Fifty years ago on September 13, 1974, economist Dr. Arthur B. Laffer sat down for lunch with Dick Cheney and Donald Rumsfeld at what was then called the Hotel Washington, across the street from the White House in Washington, DC. Of course, Cheney would go on to serve as Secretary of Defense and be elected to Congress and then the vice presidency. Don Rumsfeld, who had been a congressman, would go on to serve as prominent CEO of G.D. Searle company and then defense secretary. But the most important product of that lunch in 1974 was a simple illustration that Dr. Laffer drew on his napkin that would go on to become one of the most important illustrations in modern free market economics.

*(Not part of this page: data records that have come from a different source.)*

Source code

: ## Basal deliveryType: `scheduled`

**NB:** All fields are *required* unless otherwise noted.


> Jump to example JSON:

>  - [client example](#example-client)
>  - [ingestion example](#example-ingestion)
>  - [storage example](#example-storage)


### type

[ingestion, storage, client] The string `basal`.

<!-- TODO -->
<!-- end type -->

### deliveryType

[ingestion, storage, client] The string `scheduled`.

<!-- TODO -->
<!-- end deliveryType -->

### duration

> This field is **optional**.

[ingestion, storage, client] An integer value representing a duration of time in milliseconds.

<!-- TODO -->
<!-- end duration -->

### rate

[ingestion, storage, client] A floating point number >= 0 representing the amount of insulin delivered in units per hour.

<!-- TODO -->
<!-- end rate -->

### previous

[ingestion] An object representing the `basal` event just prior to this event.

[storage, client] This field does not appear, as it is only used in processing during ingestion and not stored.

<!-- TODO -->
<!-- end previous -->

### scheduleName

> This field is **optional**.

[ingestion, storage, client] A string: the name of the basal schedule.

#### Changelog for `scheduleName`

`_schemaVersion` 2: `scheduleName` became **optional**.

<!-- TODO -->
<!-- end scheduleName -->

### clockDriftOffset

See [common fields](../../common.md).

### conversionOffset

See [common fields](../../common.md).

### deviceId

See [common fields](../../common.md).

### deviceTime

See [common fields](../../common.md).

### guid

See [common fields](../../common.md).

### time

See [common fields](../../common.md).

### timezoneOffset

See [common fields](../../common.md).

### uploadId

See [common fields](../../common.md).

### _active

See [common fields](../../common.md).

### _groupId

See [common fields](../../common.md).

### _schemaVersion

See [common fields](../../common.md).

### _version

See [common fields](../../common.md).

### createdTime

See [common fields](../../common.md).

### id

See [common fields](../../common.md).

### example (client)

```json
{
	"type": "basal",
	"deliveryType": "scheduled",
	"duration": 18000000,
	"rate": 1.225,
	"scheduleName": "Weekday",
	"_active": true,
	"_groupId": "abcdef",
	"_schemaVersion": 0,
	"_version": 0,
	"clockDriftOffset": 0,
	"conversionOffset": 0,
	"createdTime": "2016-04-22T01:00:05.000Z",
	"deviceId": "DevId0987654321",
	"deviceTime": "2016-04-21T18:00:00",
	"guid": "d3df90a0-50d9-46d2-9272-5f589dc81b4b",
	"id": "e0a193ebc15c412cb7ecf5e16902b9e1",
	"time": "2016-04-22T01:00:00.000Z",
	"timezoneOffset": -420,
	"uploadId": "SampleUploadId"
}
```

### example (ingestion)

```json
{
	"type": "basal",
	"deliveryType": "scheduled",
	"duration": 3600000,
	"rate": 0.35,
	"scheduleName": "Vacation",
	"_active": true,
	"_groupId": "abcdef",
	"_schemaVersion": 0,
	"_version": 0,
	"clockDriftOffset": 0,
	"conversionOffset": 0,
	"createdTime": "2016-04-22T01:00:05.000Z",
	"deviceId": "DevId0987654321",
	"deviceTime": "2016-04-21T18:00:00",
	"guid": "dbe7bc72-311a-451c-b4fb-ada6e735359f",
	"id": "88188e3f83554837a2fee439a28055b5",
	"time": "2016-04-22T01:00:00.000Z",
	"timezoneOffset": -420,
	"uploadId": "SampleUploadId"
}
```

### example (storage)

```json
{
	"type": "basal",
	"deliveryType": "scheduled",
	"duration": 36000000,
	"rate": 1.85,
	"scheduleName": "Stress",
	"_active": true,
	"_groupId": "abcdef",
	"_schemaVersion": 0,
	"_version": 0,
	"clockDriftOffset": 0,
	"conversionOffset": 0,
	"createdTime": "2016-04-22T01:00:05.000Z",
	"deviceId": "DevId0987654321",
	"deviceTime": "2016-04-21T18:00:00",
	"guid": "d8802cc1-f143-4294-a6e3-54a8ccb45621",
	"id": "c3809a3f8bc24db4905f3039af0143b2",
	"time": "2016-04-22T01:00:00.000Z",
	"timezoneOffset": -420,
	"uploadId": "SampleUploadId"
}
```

That chart, now known as the Laffer curve, summarizes lessons from Dr. Laffer’s work on taxation, the theory of incentives and productivity. The curve begins with a simple observation that at a 0% tax rate, government would obviously collect no revenue from that tax but it would also collect no revenue at a 100% tax rate in the long term, with 100% tax on income, the government would confiscate every single dollar of a worker or business earns, eliminating the incentive for work and productivity altogether in the prohibitive range of the Laffer curve. When it comes to high marginal tax rates, increasing taxes will not raise the revenue forecast by static economic models used in Washington in the vast majority of state capitals, and it may actually decrease government revenue.
How can this be?
Well, as it turns out, people don’t work for the privilege of paying taxes. They work for the after-tax income that enhances well-being for themselves and their posterity. These concepts, the Laffer curve, captured in one simple napkin in 1974 have had an incredible influence on economics and public policy. Dr. Laffer served as an advisor to President Ronald Reagan when he signed the landmark tax cuts of 1981 and the tax reform of 1986 these tax changes dramatically lowered federal income tax rates, allowing Americans to keep more of what they earned in fueling the great American economic boom for the late 20th century.
For 50 years, the Laffer curve has given economists a common sensical but important tool to explain the damaging effects of taxes in the economy. Laffer has been since credited as the father of supply side economics and was awarded the prestigious Presidential Medal of Freedom due to his incredible contributions in the field. His latest book, Taxes Have Consequences, co-authored with Dr. Brian Domitrovic and Dr. Jeanne Sinquefield, breaks down the history of the income tax in the United States. In the conclusion of that book, Laffer and his co-authors write that “the evidence indicates, again, in case after case, that lower tax rates have resulted in economic growth, employment and the broadening of economic opportunity.”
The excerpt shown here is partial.